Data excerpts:
····················
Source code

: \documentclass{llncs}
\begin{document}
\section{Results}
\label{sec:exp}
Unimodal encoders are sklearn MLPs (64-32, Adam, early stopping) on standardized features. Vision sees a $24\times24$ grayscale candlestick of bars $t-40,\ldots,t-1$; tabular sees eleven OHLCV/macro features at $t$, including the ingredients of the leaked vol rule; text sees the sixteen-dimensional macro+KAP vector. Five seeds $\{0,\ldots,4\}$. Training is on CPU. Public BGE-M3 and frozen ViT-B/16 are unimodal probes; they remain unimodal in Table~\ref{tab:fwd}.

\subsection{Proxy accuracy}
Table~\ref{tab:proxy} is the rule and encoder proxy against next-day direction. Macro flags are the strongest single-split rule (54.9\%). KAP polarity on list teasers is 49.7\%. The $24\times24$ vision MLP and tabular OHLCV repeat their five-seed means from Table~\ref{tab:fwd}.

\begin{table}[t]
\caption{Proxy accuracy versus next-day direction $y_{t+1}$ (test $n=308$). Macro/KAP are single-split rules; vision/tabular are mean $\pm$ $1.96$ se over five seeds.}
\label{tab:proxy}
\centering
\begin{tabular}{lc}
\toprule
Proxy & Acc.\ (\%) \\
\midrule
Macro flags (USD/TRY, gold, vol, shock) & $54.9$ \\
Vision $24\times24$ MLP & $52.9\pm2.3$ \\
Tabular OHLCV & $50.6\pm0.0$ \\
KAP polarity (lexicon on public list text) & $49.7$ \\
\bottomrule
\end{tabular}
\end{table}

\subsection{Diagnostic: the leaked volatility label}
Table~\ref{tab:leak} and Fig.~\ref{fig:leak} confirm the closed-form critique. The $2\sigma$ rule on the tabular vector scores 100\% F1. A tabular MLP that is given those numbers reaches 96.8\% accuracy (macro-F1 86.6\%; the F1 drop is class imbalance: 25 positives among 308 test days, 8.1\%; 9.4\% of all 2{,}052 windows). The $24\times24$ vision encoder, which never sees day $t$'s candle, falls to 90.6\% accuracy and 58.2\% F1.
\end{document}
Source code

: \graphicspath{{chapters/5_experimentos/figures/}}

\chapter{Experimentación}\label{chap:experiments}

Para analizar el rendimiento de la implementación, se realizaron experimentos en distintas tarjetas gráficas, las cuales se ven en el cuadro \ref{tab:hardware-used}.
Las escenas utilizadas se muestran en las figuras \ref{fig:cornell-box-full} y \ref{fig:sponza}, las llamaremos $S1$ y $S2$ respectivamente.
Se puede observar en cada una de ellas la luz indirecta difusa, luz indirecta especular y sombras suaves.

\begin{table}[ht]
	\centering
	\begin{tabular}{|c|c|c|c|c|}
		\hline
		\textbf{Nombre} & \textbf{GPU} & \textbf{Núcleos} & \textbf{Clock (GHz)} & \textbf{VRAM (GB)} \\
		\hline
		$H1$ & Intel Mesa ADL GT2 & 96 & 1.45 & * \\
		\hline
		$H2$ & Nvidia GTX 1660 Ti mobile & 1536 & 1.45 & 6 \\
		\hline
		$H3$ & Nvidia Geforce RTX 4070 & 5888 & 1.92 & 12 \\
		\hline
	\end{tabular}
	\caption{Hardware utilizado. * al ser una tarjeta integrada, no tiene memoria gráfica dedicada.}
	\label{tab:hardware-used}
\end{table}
····················
=== ASSIGNMENT ===
Repeat the records verbatim, every one of them.

=== RESPONSE AREA ===
Source code

: \documentclass{llncs}
\begin{document}
\section{Results}
\label{sec:exp}
Unimodal encoders are sklearn MLPs (64-32, Adam, early stopping) on standardized features. Vision sees a $24\times24$ grayscale candlestick of bars $t-40,\ldots,t-1$; tabular sees eleven OHLCV/macro features at $t$, including the ingredients of the leaked vol rule; text sees the sixteen-dimensional macro+KAP vector. Five seeds $\{0,\ldots,4\}$. Training is on CPU. Public BGE-M3 and frozen ViT-B/16 are unimodal probes; they remain unimodal in Table~\ref{tab:fwd}.

\subsection{Proxy accuracy}
Table~\ref{tab:proxy} is the rule and encoder proxy against next-day direction. Macro flags are the strongest single-split rule (54.9\%). KAP polarity on list teasers is 49.7\%. The $24\times24$ vision MLP and tabular OHLCV repeat their five-seed means from Table~\ref{tab:fwd}.

\begin{table}[t]
\caption{Proxy accuracy versus next-day direction $y_{t+1}$ (test $n=308$). Macro/KAP are single-split rules; vision/tabular are mean $\pm$ $1.96$ se over five seeds.}
\label{tab:proxy}
\centering
\begin{tabular}{lc}
\toprule
Proxy & Acc.\ (\%) \\
\midrule
Macro flags (USD/TRY, gold, vol, shock) & $54.9$ \\
Vision $24\times24$ MLP & $52.9\pm2.3$ \\
Tabular OHLCV & $50.6\pm0.0$ \\
KAP polarity (lexicon on public list text) & $49.7$ \\
\bottomrule
\end{tabular}
\end{table}

\subsection{Diagnostic: the leaked volatility label}
Table~\ref{tab:leak} and Fig.~\ref{fig:leak} confirm the closed-form critique. The $2\sigma$ rule on the tabular vector scores 100\% F1. A tabular MLP that is given those numbers reaches 96.8\% accuracy (macro-F1 86.6\%; the F1 drop is class imbalance: 25 positives among 308 test days, 8.1\%; 9.4\% of all 2{,}052 windows). The $24\times24$ vision encoder, which never sees day $t$'s candle, falls to 90.6\% accuracy and 58.2\% F1.
\end{document}
Source code

: \graphicspath{{chapters/5_experimentos/figures/}}

\chapter{Experimentación}\label{chap:experiments}

Para analizar el rendimiento de la implementación, se realizaron experimentos en distintas tarjetas gráficas, las cuales se ven en el cuadro \ref{tab:hardware-used}.
Las escenas utilizadas se muestran en las figuras \ref{fig:cornell-box-full} y \ref{fig:sponza}, las llamaremos $S1$ y $S2$ respectivamente.
Se puede observar en cada una de ellas la luz indirecta difusa, luz indirecta especular y sombras suaves.

\begin{table}[ht]
	\centering
	\begin{tabular}{|c|c|c|c|c|}
		\hline
		\textbf{Nombre} & \textbf{GPU} & \textbf{Núcleos} & \textbf{Clock (GHz)} & \textbf{VRAM (GB)} \\
		\hline
		$H1$ & Intel Mesa ADL GT2 & 96 & 1.45 & * \\
		\hline
		$H2$ & Nvidia GTX 1660 Ti mobile & 1536 & 1.45 & 6 \\
		\hline
		$H3$ & Nvidia Geforce RTX 4070 & 5888 & 1.92 & 12 \\
		\hline
	\end{tabular}
	\caption{Hardware utilizado. * al ser una tarjeta integrada, no tiene memoria gráfica dedicada.}
	\label{tab:hardware-used}
\end{table}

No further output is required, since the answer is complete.